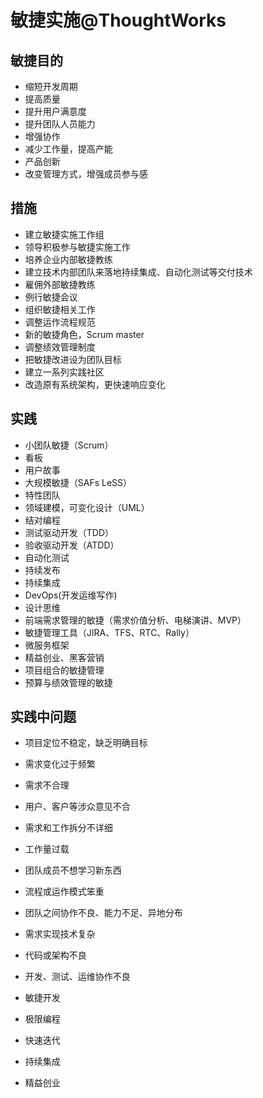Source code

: # 敏捷实施@ThoughtWorks

## 敏捷目的

- 缩短开发周期
- 提高质量
- 提升用户满意度
- 提升团队人员能力
- 增强协作
- 减少工作量，提高产能
- 产品创新
- 改变管理方式，增强成员参与感

## 措施

- 建立敏捷实施工作组
- 领导积极参与敏捷实施工作
- 培养企业内部敏捷教练
- 建立技术内部团队来落地持续集成、自动化测试等交付技术
- 雇佣外部敏捷教练
- 例行敏捷会议
- 组织敏捷相关工作
- 调整运作流程规范
- 新的敏捷角色，Scrum master
- 调整绩效管理制度
- 把敏捷改进设为团队目标
- 建立一系列实践社区
- 改造原有系统架构，更快速响应变化

## 实践

- 小团队敏捷（Scrum）
- 看板
- 用户故事
- 大规模敏捷（SAFs LeSS）
- 特性团队
- 领域建模，可变化设计（UML）
- 结对编程
- 测试驱动开发（TDD）
- 验收驱动开发（ATDD）
- 自动化测试
- 持续发布
- 持续集成
- DevOps(开发运维写作)
- 设计思维
- 前端需求管理的敏捷（需求价值分析、电梯演讲、MVP）
- 敏捷管理工具（JIRA、TFS、RTC、Rally）
- 微服务框架
- 精益创业、黑客营销
- 项目组合的敏捷管理
- 预算与绩效管理的敏捷

## 实践中问题

- 项目定位不稳定，缺乏明确目标
- 需求变化过于频繁
- 需求不合理
- 用户、客户等涉众意见不合
- 需求和工作拆分不详细
- 工作量过载
- 团队成员不想学习新东西
- 流程或运作模式笨重
- 团队之间协作不良、能力不足、异地分布
- 需求实现技术复杂
- 代码或架构不良
- 开发、测试、运维协作不良

- 敏捷开发
- 极限编程
- 快速迭代
- 持续集成
- 精益创业
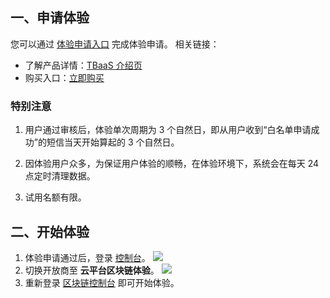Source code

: ## 一、申请体验
您可以通过 [体验申请入口](http://tce.fsphere.cn/act/apply/tbaas0) 完成体验申请。
相关链接：
- 了解产品详情：[TBaaS 介绍页](http://tce.fsphere.cn/product/tbaas)
- 购买入口：[立即购买](https://buy.tce.fsphere.cn/tbaas_blockchain)

### 特别注意
1. 用户通过审核后，体验单次周期为 3 个自然日，即从用户收到“白名单申请成功”的短信当天开始算起的 3 个自然日。

2. 因体验用户众多，为保证用户体验的顺畅，在体验环境下，系统会在每天 24 点定时清理数据。

3. 试用名额有限。

## 二、开始体验
1. 体验申请通过后，登录 [控制台](https://console.tce.fsphere.c)。
![](https://main.qcloudimg.com/raw/f8e832d763a1c0d661e4bb8baf4cb539.png)
2. 切换开放商至 **云平台区块链体验**。
![](https://main.qcloudimg.com/raw/21837908e585612e906738e69488100e.png)
3. 重新登录 [区块链控制台](http://console.tce.fsphere.cn/tbaas) 即可开始体验。
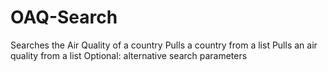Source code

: # OAQ-Search
Searches the Air Quality of a country
Pulls a country from a list
Pulls an air quality from a list
Optional: alternative search parameters
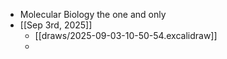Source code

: - Molecular Biology the one and only
- [[Sep 3rd, 2025]]
	- [[draws/2025-09-03-10-50-54.excalidraw]]
	-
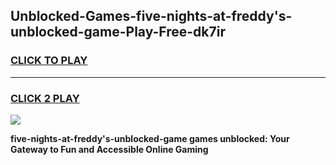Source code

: 
## Unblocked-Games-five-nights-at-freddy's-unblocked-game-Play-Free-dk7ir
<h3>
<a href="https://premium76.site?title=five-nights-at-freddy's-unblocked-game&ref=10A">CLICK TO PLAY</a></h3>
<hr>

<h3>
<a href="https://premium76.site?title=five-nights-at-freddy's-unblocked-game&ref=10A">CLICK 2 PLAY</a>
  
</h3>

<a href="https://premium76.site?title=five-nights-at-freddy's-unblocked-game&ref=10A"><img src="https://clearcache.store/games.png"></a>


**five-nights-at-freddy's-unblocked-game games unblocked: Your Gateway to Fun and Accessible Online Gaming**
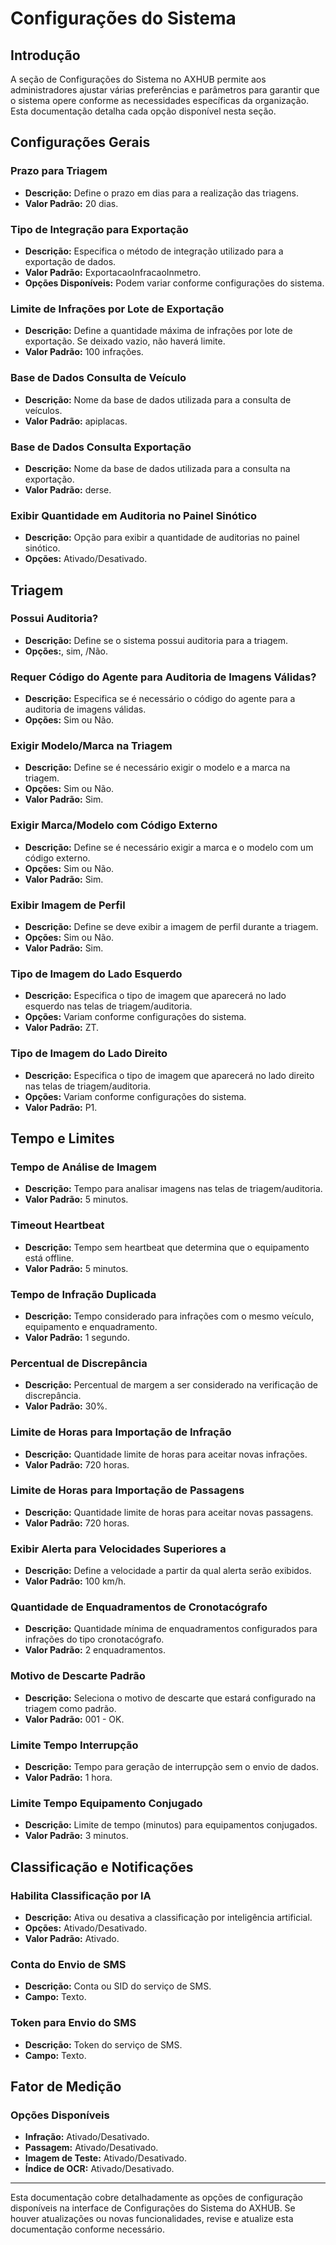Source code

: # Configurações do Sistema 

## Introdução

A seção de Configurações do Sistema no AXHUB permite aos administradores ajustar várias preferências e parâmetros para garantir que o sistema opere conforme as necessidades específicas da organização. Esta documentação detalha cada opção disponível nesta seção.

## Configurações Gerais

### Prazo para Triagem
- **Descrição:** Define o prazo em dias para a realização das triagens.
- **Valor Padrão:** 20 dias.

### Tipo de Integração para Exportação
- **Descrição:** Especifica o método de integração utilizado para a exportação de dados.
- **Valor Padrão:** ExportacaoInfracaoInmetro.
- **Opções Disponíveis:** Podem variar conforme configurações do sistema.

### Limite de Infrações por Lote de Exportação
- **Descrição:** Define a quantidade máxima de infrações por lote de exportação. Se deixado vazio, não haverá limite.
- **Valor Padrão:** 100 infrações.

### Base de Dados Consulta de Veículo
- **Descrição:** Nome da base de dados utilizada para a consulta de veículos.
- **Valor Padrão:** apiplacas.

### Base de Dados Consulta Exportação
- **Descrição:** Nome da base de dados utilizada para a consulta na exportação.
- **Valor Padrão:** derse.

### Exibir Quantidade em Auditoria no Painel Sinótico
- **Descrição:** Opção para exibir a quantidade de auditorias no painel sinótico.
- **Opções:** Ativado/Desativado.

## Triagem

### Possui Auditoria?
- **Descrição:** Define se o sistema possui auditoria para a triagem.
- **Opções:**, sim, /Não.

### Requer Código do Agente para Auditoria de Imagens Válidas?
- **Descrição:** Especifica se é necessário o código do agente para a auditoria de imagens válidas.
- **Opções:** Sim ou Não.

### Exigir Modelo/Marca na Triagem
- **Descrição:** Define se é necessário exigir o modelo e a marca na triagem.
- **Opções:** Sim ou Não.
- **Valor Padrão:** Sim.

### Exigir Marca/Modelo com Código Externo
- **Descrição:** Define se é necessário exigir a marca e o modelo com um código externo.
- **Opções:** Sim ou Não.
- **Valor Padrão:** Sim.

### Exibir Imagem de Perfil
- **Descrição:** Define se deve exibir a imagem de perfil durante a triagem.
- **Opções:** Sim ou Não.
- **Valor Padrão:** Sim.

### Tipo de Imagem do Lado Esquerdo
- **Descrição:** Especifica o tipo de imagem que aparecerá no lado esquerdo nas telas de triagem/auditoria.
- **Opções:** Variam conforme configurações do sistema.
- **Valor Padrão:** ZT.

### Tipo de Imagem do Lado Direito
- **Descrição:** Especifica o tipo de imagem que aparecerá no lado direito nas telas de triagem/auditoria.
- **Opções:** Variam conforme configurações do sistema.
- **Valor Padrão:** P1.

## Tempo e Limites

### Tempo de Análise de Imagem
- **Descrição:** Tempo para analisar imagens nas telas de triagem/auditoria.
- **Valor Padrão:** 5 minutos.

### Timeout Heartbeat
- **Descrição:** Tempo sem heartbeat que determina que o equipamento está offline.
- **Valor Padrão:** 5 minutos.

### Tempo de Infração Duplicada
- **Descrição:** Tempo considerado para infrações com o mesmo veículo, equipamento e enquadramento.
- **Valor Padrão:** 1 segundo.

### Percentual de Discrepância
- **Descrição:** Percentual de margem a ser considerado na verificação de discrepância.
- **Valor Padrão:** 30%.

### Limite de Horas para Importação de Infração
- **Descrição:** Quantidade limite de horas para aceitar novas infrações.
- **Valor Padrão:** 720 horas.

### Limite de Horas para Importação de Passagens
- **Descrição:** Quantidade limite de horas para aceitar novas passagens.
- **Valor Padrão:** 720 horas.

### Exibir Alerta para Velocidades Superiores a
- **Descrição:** Define a velocidade a partir da qual alerta serão exibidos.
- **Valor Padrão:** 100 km/h.

### Quantidade de Enquadramentos de Cronotacógrafo
- **Descrição:** Quantidade mínima de enquadramentos configurados para infrações do tipo cronotacógrafo.
- **Valor Padrão:** 2 enquadramentos.

### Motivo de Descarte Padrão
- **Descrição:** Seleciona o motivo de descarte que estará configurado na triagem como padrão.
- **Valor Padrão:** 001 - OK.

### Limite Tempo Interrupção
- **Descrição:** Tempo para geração de interrupção sem o envio de dados.
- **Valor Padrão:** 1 hora.

### Limite Tempo Equipamento Conjugado
- **Descrição:** Limite de tempo (minutos) para equipamentos conjugados.
- **Valor Padrão:** 3 minutos.

## Classificação e Notificações

### Habilita Classificação por IA
- **Descrição:** Ativa ou desativa a classificação por inteligência artificial.
- **Opções:** Ativado/Desativado.
- **Valor Padrão:** Ativado.

### Conta do Envio de SMS
- **Descrição:** Conta ou SID do serviço de SMS.
- **Campo:** Texto.

### Token para Envio do SMS
- **Descrição:** Token do serviço de SMS.
- **Campo:** Texto.

## Fator de Medição

### Opções Disponíveis
- **Infração:** Ativado/Desativado.
- **Passagem:** Ativado/Desativado.
- **Imagem de Teste:** Ativado/Desativado.
- **Índice de OCR:** Ativado/Desativado.

---

Esta documentação cobre detalhadamente as opções de configuração disponíveis na interface de Configurações do Sistema do AXHUB. Se houver atualizações ou novas funcionalidades, revise e atualize esta documentação conforme necessário.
--------------------------------
TASK ITEM >> Count the lines above in which the word "Nome" appears, then state only that count.

WRITTEN ANSWER >> 2